As the need for more energy from global warming friendly technology grows, we need to take a look at Nuclear again. Part of this discussion should be about just how bad nuclear waste is. We need to get perspective on it. Instead of saying that radiation causes cancer, we need to say that a prolonged exposure to low doses of radiation is the equivalent of smoking 1/2 pack of cigarettes a day. This isn't nearly as scary.

So why can't we get good data from the Chernobyl region about how bad the effects of radiation are? This article is a start.

In all, 7 million people in the former Soviet republics of Belarus, Russia and Ukraine are believed to have suffered medical problems as a result of the April 25, 1986, accident. In Ukraine, more than 2.32 million people, including 452,000 children, have been treated for radiation-linked illnesses, including thyroid and blood cancer and cancerous growths, according to Ukrainian health officials.
Interesting stat, but how many of them had serious life altering illnesses or were killed? And could we compare these illnesses to those that are caused by burning coal for electricity? The air pollution and mercury caused by coal are bad too, but they aren't as scary as radiation.

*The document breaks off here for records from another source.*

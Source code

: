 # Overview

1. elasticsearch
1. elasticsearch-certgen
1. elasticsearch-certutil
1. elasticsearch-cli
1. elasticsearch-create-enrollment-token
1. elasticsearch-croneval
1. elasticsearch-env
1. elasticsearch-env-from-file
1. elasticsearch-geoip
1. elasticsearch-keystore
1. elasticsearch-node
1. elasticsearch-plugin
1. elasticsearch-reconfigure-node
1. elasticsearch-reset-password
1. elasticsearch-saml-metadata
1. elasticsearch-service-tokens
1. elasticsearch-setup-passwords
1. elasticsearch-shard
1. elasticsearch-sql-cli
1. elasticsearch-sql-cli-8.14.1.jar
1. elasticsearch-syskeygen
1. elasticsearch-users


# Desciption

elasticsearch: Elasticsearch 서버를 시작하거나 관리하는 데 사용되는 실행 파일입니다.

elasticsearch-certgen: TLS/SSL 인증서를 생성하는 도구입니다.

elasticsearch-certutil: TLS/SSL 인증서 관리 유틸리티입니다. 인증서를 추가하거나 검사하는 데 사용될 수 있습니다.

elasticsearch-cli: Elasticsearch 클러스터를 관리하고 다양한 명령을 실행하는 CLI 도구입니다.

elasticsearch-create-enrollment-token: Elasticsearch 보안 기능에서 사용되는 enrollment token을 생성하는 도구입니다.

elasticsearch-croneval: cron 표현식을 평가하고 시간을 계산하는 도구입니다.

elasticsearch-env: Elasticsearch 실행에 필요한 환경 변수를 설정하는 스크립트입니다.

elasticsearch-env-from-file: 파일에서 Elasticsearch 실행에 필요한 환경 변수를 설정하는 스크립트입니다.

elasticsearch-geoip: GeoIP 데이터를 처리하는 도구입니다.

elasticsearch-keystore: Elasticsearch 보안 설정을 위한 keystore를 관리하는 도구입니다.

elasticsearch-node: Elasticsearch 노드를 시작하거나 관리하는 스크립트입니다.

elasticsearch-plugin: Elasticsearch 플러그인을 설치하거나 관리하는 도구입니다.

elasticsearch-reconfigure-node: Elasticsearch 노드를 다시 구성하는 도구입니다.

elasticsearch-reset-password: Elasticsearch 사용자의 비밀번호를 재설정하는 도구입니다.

Nikolai Nagorny, director of the International Committee of the Red Cross' Chernobyl program, said that cases of thyroid cancer -- one of the few radiation-related illnesses that has been well studied around Chernobyl -- have skyrocketed among children in Belarus' affected regions, from just two cases of thyroid cancer before the accident to at least 1,000 in the 10 years after.
Yes, the rate of thyroid cancer has skyrocketed, but it is still only 100 people per year. And thyroid cancer is not usually fatal. You need to have your thyroid removed and you are put on iodine pills for the rest of your life. Compare this with the number of people that are maimed each year from automobile accidents. Or what is happening in Iraq right now.